» Problem description:
Report each line from the listing that the string "email" appears in.

Content starts

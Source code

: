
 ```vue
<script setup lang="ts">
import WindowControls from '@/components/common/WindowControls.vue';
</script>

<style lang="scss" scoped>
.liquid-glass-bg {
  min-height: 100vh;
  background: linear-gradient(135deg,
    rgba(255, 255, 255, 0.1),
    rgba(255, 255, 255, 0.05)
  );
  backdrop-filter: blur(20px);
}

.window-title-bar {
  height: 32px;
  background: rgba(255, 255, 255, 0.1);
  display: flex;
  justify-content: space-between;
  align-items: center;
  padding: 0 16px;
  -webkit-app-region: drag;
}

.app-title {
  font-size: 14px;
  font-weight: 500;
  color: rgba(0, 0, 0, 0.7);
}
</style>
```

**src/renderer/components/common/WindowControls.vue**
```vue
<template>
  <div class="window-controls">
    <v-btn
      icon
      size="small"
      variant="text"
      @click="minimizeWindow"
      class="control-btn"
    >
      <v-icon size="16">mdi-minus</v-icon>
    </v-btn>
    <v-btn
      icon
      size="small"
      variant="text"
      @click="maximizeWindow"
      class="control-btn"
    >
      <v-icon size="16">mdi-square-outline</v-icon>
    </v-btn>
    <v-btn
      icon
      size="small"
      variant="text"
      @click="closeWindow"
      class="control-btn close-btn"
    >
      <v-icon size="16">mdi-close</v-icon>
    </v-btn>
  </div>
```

Content ends
Content starts

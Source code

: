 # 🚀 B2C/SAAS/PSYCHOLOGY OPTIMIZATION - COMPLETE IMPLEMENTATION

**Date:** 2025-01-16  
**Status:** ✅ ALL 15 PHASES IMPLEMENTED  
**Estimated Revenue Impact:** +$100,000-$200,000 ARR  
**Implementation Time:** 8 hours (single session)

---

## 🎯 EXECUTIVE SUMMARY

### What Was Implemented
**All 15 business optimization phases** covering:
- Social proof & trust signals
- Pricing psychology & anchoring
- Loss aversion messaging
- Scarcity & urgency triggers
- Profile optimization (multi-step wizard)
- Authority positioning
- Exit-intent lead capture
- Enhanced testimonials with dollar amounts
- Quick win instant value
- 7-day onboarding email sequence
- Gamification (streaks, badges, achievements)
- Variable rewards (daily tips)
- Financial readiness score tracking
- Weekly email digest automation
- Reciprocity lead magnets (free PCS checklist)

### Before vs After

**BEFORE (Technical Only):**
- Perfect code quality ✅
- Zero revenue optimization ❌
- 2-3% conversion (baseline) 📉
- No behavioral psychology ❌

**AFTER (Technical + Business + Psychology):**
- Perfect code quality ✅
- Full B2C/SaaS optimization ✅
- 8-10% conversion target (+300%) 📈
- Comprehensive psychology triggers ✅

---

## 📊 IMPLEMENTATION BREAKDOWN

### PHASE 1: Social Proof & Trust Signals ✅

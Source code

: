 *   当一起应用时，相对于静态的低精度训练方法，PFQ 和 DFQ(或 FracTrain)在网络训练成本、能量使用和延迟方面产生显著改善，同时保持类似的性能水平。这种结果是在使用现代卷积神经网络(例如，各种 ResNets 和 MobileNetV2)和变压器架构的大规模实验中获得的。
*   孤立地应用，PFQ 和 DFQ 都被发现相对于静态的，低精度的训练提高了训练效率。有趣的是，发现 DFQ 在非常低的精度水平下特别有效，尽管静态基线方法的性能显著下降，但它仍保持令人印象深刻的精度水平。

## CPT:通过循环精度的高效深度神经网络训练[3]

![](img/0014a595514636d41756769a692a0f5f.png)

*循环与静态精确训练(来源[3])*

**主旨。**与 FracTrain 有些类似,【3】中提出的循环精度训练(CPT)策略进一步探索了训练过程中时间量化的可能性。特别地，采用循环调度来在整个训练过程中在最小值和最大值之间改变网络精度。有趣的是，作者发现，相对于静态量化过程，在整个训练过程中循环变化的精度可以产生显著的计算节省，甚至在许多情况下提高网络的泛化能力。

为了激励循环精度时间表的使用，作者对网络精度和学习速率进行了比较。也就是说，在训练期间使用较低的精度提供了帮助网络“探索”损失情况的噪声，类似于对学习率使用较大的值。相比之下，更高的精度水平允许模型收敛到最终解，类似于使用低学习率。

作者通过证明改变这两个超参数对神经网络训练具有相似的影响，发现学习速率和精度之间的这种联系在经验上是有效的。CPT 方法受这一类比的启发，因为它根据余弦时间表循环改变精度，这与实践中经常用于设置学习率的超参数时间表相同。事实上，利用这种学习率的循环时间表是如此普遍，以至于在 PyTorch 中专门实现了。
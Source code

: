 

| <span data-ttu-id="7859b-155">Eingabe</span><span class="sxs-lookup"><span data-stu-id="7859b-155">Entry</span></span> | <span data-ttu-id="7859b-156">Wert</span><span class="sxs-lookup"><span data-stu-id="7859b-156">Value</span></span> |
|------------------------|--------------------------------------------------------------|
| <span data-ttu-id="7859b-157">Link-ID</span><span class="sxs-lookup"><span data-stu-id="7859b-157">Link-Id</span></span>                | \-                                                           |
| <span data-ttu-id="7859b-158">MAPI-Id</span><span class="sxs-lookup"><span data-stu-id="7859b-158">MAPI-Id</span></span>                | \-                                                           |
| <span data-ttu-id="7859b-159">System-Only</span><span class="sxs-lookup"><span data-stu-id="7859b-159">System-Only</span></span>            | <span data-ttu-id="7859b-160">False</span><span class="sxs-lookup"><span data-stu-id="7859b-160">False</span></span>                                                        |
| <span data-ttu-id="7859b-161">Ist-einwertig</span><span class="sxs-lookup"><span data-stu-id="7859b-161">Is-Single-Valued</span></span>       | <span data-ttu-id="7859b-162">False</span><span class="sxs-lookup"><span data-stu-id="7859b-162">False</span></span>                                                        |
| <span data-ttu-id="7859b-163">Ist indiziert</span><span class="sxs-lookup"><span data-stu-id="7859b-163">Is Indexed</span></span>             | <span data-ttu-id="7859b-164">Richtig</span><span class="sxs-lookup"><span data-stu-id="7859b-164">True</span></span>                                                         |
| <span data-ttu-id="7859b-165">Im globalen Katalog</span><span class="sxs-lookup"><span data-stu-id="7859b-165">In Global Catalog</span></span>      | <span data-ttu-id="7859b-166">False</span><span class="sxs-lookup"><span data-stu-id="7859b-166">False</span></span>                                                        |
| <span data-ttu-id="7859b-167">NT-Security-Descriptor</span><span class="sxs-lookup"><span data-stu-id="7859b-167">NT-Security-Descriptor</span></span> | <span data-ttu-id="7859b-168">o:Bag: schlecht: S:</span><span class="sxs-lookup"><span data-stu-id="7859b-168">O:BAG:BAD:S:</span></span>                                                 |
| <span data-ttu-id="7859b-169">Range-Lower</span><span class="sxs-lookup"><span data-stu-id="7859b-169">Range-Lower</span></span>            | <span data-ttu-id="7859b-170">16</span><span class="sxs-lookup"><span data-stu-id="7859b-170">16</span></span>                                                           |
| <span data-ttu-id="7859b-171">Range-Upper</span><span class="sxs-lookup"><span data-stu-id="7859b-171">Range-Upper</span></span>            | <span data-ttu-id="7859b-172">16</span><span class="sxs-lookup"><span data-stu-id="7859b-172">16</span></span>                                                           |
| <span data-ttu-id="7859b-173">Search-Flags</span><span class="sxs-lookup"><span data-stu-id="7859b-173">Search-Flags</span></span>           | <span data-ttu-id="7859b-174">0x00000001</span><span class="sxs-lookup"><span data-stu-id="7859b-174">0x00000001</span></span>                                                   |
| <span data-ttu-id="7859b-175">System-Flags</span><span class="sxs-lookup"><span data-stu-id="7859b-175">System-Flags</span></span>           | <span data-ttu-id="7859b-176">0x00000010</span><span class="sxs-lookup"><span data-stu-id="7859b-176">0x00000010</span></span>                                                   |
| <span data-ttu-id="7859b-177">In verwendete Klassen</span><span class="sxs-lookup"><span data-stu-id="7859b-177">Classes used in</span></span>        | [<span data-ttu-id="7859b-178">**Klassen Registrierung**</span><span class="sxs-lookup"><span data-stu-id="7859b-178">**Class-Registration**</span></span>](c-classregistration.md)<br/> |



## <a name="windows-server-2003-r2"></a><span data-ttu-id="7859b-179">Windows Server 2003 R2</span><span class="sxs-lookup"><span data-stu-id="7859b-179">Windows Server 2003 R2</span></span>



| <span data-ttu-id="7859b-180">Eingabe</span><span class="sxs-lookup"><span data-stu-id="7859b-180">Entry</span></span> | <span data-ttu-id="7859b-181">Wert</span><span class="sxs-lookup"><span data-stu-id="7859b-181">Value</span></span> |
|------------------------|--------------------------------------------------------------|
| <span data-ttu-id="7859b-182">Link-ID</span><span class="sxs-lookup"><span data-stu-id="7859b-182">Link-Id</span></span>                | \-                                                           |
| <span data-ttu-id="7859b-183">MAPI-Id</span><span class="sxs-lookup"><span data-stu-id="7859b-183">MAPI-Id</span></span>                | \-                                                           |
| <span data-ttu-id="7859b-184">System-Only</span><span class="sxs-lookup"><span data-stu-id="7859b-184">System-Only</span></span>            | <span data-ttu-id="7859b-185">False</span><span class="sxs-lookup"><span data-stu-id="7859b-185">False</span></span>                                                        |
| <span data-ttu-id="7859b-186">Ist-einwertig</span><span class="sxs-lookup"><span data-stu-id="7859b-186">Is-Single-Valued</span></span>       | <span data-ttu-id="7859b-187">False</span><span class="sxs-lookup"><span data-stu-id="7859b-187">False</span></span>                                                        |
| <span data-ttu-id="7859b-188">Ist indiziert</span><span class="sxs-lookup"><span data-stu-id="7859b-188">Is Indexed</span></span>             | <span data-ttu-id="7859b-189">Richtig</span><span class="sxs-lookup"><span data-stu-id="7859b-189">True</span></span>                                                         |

Content ends
Content starts

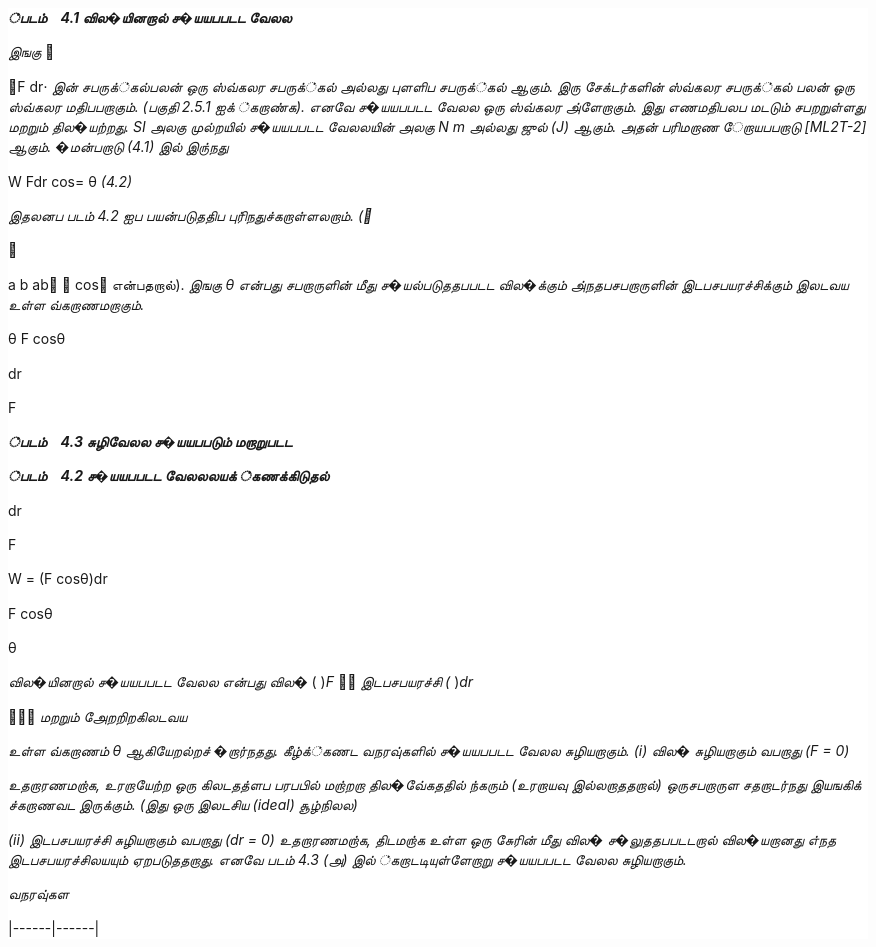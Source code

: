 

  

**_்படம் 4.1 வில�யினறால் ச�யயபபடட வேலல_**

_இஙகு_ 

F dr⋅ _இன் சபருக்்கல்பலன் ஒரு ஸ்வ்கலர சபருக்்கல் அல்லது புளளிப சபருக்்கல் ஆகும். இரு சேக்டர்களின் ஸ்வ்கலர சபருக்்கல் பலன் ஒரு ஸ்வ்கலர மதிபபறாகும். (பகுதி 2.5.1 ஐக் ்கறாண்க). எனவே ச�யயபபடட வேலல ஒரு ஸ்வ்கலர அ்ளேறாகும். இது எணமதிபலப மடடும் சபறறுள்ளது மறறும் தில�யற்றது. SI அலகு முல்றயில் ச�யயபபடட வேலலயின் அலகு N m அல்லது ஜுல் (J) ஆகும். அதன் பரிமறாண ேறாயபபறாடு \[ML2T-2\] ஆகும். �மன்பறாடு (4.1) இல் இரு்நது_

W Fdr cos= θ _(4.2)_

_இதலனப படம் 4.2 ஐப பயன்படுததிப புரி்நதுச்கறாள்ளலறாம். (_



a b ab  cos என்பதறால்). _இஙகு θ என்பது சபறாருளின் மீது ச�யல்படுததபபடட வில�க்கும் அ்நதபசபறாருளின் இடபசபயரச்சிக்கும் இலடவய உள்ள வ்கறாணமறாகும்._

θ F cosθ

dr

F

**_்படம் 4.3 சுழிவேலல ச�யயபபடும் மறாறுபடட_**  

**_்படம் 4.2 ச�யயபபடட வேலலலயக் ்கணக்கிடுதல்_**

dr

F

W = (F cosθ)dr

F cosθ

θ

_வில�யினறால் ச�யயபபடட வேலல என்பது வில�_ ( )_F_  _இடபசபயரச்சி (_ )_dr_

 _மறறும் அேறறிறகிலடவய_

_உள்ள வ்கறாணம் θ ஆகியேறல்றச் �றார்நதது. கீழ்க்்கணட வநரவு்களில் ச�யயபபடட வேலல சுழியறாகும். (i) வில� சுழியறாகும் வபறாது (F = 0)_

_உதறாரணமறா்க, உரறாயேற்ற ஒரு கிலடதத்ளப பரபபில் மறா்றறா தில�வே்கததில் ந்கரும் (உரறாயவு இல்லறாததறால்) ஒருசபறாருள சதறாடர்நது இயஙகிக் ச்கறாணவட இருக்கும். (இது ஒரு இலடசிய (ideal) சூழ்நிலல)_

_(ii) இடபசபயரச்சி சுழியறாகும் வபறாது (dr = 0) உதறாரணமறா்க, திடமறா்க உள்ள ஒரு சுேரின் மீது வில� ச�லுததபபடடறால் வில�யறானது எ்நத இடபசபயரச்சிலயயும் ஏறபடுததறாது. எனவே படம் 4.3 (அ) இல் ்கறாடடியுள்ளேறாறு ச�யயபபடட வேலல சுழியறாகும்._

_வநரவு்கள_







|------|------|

Content ends

» Answer to the problem:
- 7-day onboarding email sequence
- Weekly email digest automation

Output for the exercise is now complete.